__Assignment__
Scan the lines below for "securityManager" and copy the matches.

__Records__
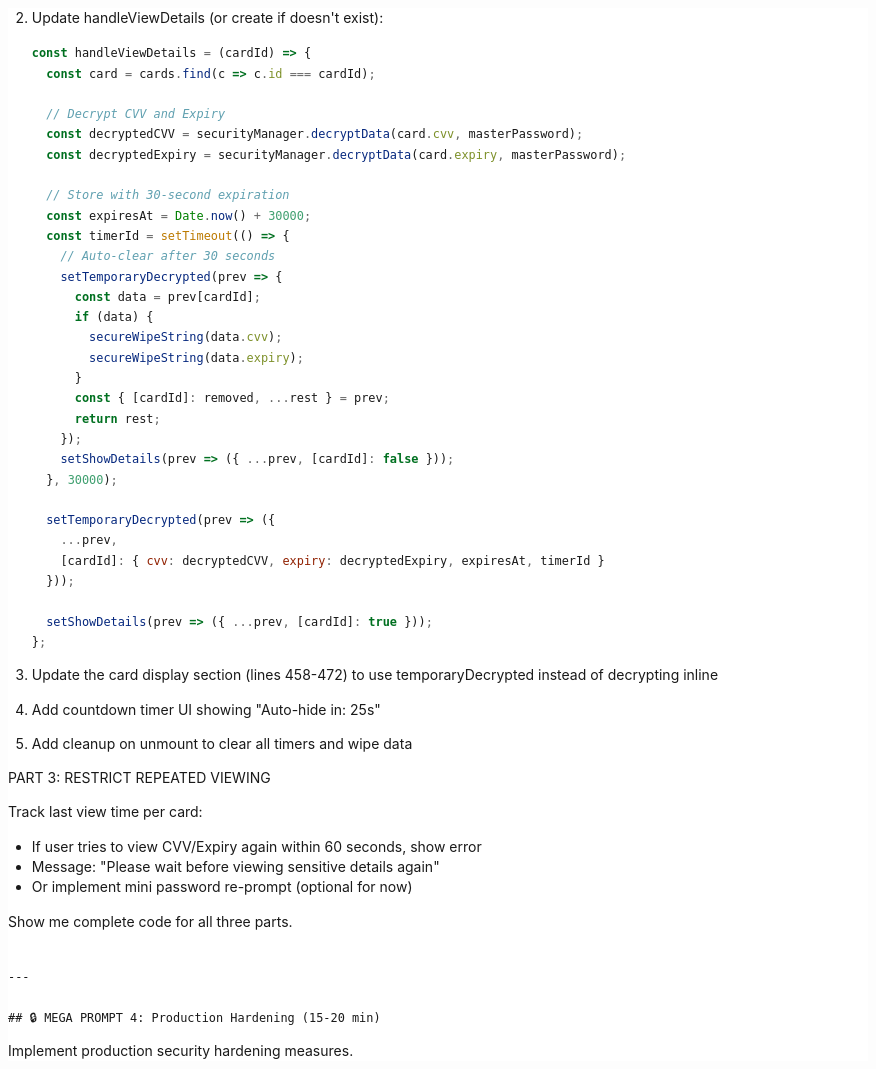 2. Update handleViewDetails (or create if doesn't exist):
   ```javascript
   const handleViewDetails = (cardId) => {
     const card = cards.find(c => c.id === cardId);
     
     // Decrypt CVV and Expiry
     const decryptedCVV = securityManager.decryptData(card.cvv, masterPassword);
     const decryptedExpiry = securityManager.decryptData(card.expiry, masterPassword);
     
     // Store with 30-second expiration
     const expiresAt = Date.now() + 30000;
     const timerId = setTimeout(() => {
       // Auto-clear after 30 seconds
       setTemporaryDecrypted(prev => {
         const data = prev[cardId];
         if (data) {
           secureWipeString(data.cvv);
           secureWipeString(data.expiry);
         }
         const { [cardId]: removed, ...rest } = prev;
         return rest;
       });
       setShowDetails(prev => ({ ...prev, [cardId]: false }));
     }, 30000);
     
     setTemporaryDecrypted(prev => ({
       ...prev,
       [cardId]: { cvv: decryptedCVV, expiry: decryptedExpiry, expiresAt, timerId }
     }));
     
     setShowDetails(prev => ({ ...prev, [cardId]: true }));
   };
   ```

3. Update the card display section (lines 458-472) to use temporaryDecrypted instead of decrypting inline

4. Add countdown timer UI showing "Auto-hide in: 25s"

5. Add cleanup on unmount to clear all timers and wipe data

PART 3: RESTRICT REPEATED VIEWING

Track last view time per card:
- If user tries to view CVV/Expiry again within 60 seconds, show error
- Message: "Please wait before viewing sensitive details again"
- Or implement mini password re-prompt (optional for now)

Show me complete code for all three parts.
```

---

## 🔒 MEGA PROMPT 4: Production Hardening (15-20 min)

```
Implement production security hardening measures.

__Solved problem__
     const decryptedCVV = securityManager.decryptData(card.cvv, masterPassword);
     const decryptedExpiry = securityManager.decryptData(card.expiry, masterPassword);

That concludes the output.